■ **WHAT TO DO**
Which lines below include "Doctoral"? Copy them all.

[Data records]
___
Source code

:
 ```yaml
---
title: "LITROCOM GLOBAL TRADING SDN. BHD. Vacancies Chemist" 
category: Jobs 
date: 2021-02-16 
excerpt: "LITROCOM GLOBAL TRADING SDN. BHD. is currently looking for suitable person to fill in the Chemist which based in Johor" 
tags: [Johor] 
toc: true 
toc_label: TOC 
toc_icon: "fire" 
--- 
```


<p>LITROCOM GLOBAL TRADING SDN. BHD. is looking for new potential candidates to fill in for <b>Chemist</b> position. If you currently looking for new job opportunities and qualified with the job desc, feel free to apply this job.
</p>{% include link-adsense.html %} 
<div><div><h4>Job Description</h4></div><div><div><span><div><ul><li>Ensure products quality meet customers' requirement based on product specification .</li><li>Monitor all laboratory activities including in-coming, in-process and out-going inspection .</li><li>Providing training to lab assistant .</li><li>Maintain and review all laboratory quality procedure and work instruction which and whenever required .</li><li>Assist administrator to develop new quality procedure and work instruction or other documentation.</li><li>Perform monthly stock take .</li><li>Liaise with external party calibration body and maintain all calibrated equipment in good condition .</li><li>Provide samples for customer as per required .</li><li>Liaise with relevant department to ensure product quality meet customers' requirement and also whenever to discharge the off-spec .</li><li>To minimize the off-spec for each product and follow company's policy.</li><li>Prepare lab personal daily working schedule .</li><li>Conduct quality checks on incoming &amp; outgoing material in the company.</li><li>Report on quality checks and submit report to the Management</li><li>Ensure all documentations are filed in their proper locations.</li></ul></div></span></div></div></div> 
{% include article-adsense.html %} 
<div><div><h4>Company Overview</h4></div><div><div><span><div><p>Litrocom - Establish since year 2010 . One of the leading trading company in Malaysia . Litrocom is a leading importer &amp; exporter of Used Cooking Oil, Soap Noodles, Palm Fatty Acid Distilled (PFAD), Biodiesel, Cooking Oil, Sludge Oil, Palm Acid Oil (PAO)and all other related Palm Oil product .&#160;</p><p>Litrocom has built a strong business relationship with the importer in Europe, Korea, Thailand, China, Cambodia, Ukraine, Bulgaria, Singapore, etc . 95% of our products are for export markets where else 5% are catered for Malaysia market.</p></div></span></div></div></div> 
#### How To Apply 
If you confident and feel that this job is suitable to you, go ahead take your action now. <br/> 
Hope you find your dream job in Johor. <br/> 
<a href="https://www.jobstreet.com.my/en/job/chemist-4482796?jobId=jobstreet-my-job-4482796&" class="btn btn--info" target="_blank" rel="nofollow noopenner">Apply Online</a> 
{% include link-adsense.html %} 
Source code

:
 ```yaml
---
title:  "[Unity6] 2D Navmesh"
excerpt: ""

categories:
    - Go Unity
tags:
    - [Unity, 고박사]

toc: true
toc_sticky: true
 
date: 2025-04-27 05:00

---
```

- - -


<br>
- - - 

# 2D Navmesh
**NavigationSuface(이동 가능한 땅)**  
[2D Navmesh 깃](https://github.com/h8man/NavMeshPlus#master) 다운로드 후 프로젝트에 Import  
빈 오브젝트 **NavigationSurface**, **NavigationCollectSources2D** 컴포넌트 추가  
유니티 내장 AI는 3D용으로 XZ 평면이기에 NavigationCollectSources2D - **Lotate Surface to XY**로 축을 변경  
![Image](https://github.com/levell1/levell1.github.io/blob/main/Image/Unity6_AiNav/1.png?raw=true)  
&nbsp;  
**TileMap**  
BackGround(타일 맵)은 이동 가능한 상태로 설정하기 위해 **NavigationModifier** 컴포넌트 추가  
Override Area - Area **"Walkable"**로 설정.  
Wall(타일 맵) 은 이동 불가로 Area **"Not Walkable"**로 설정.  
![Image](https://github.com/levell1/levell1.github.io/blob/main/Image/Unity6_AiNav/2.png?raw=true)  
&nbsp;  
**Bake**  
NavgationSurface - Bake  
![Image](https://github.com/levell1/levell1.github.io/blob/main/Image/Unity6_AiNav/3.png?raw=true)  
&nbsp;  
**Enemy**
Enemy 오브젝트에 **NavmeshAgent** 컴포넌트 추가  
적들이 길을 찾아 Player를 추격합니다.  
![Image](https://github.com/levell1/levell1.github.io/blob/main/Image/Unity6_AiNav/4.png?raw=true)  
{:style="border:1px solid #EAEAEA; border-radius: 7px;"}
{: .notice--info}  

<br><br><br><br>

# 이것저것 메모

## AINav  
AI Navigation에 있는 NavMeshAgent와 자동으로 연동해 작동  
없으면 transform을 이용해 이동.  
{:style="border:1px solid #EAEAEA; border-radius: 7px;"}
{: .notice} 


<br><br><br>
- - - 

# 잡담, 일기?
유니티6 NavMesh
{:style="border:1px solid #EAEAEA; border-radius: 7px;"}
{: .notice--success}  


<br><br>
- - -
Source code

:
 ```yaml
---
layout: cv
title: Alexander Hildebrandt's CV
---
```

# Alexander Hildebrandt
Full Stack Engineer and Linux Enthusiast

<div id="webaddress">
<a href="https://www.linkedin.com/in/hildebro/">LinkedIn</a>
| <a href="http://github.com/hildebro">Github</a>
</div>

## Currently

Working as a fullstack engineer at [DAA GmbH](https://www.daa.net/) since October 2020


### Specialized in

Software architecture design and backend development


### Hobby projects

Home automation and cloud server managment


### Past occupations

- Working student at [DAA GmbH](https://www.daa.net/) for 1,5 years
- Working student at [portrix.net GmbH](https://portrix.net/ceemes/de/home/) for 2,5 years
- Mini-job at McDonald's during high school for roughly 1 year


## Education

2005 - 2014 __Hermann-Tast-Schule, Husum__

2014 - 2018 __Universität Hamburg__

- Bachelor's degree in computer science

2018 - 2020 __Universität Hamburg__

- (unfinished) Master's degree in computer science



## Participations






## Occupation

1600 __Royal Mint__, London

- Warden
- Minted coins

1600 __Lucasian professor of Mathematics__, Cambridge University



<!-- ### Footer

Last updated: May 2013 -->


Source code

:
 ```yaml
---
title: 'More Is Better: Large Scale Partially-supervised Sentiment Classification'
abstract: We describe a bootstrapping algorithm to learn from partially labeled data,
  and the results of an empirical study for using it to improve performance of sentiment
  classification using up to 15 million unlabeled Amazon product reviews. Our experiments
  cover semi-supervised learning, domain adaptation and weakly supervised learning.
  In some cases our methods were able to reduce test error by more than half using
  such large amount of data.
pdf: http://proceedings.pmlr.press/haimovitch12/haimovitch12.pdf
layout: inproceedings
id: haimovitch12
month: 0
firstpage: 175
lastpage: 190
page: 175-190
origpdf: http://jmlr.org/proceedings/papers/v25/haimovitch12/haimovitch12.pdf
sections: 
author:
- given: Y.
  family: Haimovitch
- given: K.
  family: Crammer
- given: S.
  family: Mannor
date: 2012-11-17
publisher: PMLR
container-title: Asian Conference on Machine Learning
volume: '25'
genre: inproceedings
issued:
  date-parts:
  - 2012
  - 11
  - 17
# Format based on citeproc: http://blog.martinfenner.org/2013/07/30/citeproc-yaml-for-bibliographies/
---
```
___
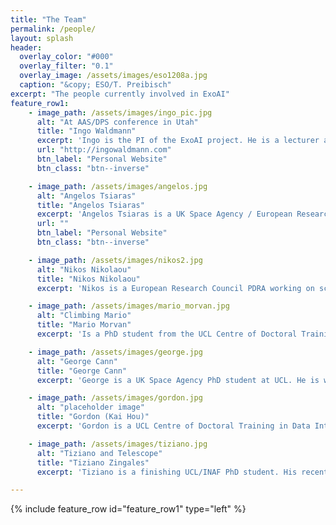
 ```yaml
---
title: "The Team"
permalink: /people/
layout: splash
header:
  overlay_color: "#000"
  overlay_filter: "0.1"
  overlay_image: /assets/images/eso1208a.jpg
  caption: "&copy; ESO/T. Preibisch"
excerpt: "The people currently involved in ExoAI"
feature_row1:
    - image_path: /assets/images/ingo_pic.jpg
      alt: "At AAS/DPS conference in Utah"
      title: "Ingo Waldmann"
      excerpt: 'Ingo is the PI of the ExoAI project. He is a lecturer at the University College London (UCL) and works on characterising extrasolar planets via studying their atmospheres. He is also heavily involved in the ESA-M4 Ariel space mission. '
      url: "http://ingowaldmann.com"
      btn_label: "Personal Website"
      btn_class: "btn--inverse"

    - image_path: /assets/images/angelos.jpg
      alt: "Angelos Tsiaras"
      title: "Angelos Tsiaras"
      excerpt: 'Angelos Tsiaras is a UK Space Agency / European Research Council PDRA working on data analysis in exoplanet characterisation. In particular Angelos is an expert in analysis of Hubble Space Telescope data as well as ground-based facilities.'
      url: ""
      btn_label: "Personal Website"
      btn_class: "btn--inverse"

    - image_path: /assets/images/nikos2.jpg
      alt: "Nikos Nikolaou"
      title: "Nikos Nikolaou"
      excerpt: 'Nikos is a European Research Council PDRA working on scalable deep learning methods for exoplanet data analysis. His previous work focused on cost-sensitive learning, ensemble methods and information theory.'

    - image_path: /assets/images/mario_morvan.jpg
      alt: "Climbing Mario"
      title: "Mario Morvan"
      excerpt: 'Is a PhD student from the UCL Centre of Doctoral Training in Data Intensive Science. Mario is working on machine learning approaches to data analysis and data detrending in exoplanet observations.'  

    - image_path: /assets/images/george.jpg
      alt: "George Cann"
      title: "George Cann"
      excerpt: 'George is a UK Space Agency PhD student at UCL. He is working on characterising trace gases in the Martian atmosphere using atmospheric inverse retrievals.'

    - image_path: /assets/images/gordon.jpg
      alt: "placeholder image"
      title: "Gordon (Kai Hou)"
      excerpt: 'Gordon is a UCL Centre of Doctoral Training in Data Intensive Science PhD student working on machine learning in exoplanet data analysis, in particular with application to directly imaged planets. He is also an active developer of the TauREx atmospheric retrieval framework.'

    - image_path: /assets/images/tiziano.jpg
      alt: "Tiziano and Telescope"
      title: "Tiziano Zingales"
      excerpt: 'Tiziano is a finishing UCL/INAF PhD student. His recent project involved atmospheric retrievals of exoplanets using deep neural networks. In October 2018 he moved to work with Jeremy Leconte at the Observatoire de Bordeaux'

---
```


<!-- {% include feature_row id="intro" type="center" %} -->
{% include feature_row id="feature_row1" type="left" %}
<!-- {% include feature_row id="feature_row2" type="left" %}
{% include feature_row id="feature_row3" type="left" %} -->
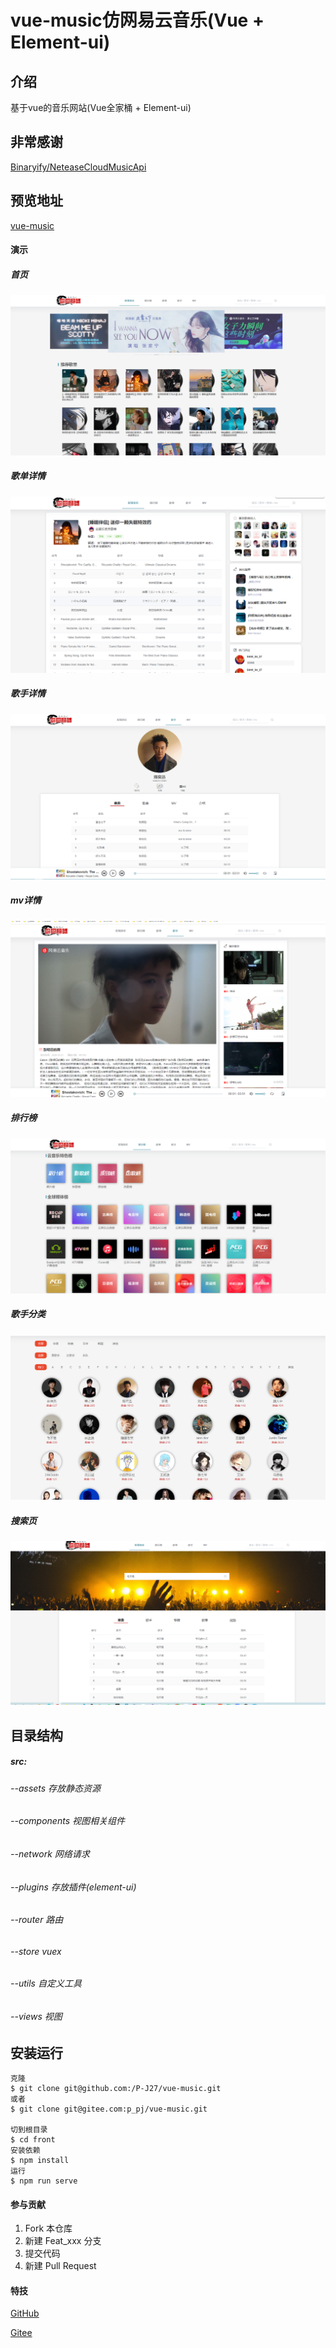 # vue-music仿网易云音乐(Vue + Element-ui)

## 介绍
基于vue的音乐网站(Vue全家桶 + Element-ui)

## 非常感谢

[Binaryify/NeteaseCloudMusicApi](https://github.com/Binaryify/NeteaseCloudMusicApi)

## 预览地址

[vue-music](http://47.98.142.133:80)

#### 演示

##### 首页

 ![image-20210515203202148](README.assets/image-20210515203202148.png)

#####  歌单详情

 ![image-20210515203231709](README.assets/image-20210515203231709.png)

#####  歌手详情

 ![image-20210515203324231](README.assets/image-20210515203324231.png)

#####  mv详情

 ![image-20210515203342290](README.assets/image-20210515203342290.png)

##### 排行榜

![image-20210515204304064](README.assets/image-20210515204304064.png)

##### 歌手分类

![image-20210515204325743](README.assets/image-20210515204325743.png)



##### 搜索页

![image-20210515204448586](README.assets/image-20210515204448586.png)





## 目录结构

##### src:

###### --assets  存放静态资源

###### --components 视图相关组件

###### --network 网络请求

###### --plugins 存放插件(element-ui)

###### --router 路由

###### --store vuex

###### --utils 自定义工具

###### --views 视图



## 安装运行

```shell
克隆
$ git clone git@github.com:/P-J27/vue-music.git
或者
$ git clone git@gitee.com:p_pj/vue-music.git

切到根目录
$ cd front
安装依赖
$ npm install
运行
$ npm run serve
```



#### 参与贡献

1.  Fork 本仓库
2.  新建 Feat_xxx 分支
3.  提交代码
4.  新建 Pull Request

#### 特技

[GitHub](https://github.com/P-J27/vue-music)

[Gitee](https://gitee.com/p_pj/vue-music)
___
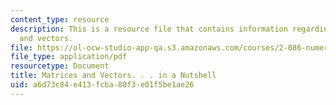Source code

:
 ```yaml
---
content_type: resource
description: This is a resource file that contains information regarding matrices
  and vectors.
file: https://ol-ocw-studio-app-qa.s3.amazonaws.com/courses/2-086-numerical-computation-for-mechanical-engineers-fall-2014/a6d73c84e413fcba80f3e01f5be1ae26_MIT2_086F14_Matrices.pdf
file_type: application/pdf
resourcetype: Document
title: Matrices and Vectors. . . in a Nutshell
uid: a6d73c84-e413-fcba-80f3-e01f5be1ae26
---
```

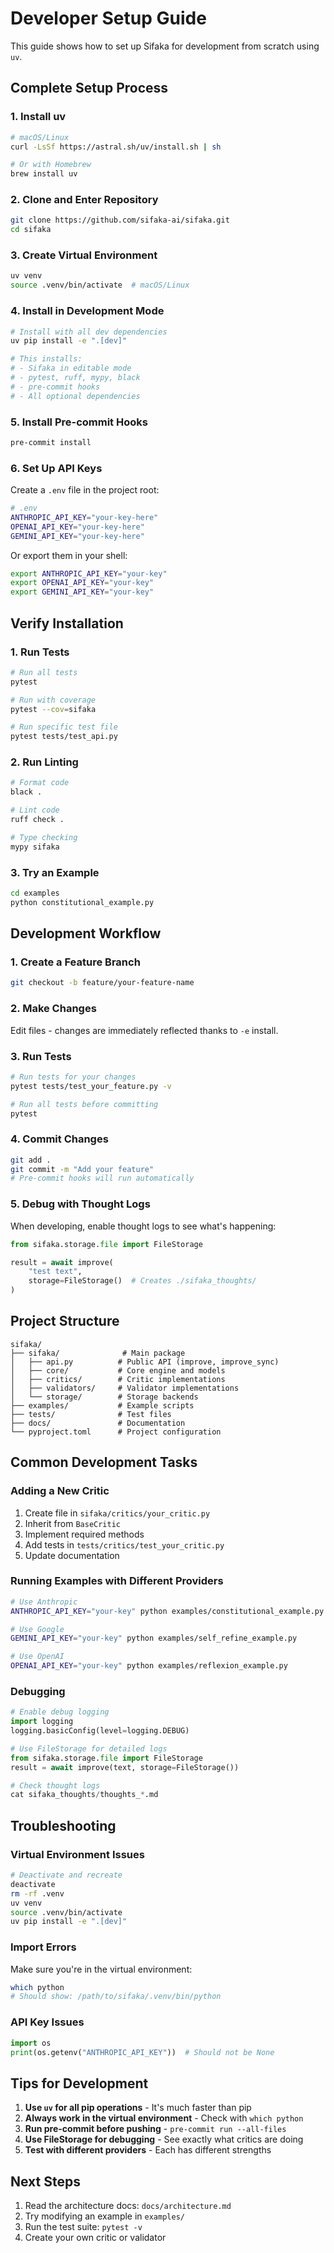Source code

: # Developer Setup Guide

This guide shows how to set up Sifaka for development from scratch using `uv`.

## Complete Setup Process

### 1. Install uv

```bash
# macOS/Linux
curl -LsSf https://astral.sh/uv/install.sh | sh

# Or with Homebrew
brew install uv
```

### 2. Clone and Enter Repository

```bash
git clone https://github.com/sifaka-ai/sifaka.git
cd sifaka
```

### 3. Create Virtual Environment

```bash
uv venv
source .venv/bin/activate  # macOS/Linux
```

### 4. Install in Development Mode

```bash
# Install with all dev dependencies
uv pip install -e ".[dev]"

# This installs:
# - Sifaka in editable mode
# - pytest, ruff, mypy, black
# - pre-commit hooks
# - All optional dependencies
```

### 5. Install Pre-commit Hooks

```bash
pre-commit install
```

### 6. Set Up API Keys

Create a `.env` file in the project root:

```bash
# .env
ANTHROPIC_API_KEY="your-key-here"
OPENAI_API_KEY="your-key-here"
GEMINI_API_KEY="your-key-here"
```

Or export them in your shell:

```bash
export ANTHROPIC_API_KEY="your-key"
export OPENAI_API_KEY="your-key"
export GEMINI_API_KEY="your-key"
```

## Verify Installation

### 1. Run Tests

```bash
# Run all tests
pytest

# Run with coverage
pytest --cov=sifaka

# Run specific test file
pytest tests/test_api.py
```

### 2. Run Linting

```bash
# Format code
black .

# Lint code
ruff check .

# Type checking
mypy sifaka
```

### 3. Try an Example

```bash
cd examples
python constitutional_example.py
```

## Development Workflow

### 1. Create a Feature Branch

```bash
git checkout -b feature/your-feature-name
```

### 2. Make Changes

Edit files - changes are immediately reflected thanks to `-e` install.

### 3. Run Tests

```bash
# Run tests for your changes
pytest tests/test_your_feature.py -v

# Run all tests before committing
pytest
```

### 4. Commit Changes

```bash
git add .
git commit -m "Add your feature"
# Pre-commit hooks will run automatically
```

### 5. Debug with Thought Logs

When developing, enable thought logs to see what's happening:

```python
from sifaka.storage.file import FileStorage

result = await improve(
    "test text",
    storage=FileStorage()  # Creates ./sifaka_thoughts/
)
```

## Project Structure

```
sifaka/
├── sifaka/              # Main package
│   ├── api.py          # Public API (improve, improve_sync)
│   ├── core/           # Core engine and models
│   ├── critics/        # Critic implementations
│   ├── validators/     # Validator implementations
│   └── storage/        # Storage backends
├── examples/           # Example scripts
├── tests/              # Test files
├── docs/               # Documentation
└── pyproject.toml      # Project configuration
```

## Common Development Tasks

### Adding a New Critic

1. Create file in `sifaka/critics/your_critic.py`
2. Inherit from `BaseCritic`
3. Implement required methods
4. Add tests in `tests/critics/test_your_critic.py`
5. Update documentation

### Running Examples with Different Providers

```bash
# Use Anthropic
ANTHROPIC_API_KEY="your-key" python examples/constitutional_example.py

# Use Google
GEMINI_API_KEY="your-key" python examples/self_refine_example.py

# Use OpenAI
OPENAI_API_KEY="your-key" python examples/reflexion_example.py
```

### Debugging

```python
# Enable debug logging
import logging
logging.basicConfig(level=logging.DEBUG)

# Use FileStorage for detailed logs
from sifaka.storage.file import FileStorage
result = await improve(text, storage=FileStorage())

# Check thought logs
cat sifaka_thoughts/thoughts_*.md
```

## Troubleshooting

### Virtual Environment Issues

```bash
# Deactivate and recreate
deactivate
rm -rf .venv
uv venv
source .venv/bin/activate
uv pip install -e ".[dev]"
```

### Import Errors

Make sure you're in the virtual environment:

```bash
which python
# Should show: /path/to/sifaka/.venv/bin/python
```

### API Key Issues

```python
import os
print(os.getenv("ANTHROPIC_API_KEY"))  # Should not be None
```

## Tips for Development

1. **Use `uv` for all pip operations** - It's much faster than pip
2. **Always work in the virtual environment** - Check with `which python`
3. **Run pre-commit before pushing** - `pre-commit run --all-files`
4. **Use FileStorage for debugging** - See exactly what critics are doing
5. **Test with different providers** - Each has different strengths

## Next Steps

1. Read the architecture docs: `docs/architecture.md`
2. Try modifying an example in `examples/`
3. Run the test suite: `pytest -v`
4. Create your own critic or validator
___
■ **ANSWER**
      excerpt: 'Is a PhD student from the UCL Centre of Doctoral Training in Data Intensive Science. Mario is working on machine learning approaches to data analysis and data detrending in exoplanet observations.'  
      excerpt: 'Gordon is a UCL Centre of Doctoral Training in Data Intensive Science PhD student working on machine learning in exoplanet data analysis, in particular with application to directly imaged planets. He is also an active developer of the TauREx atmospheric retrieval framework.'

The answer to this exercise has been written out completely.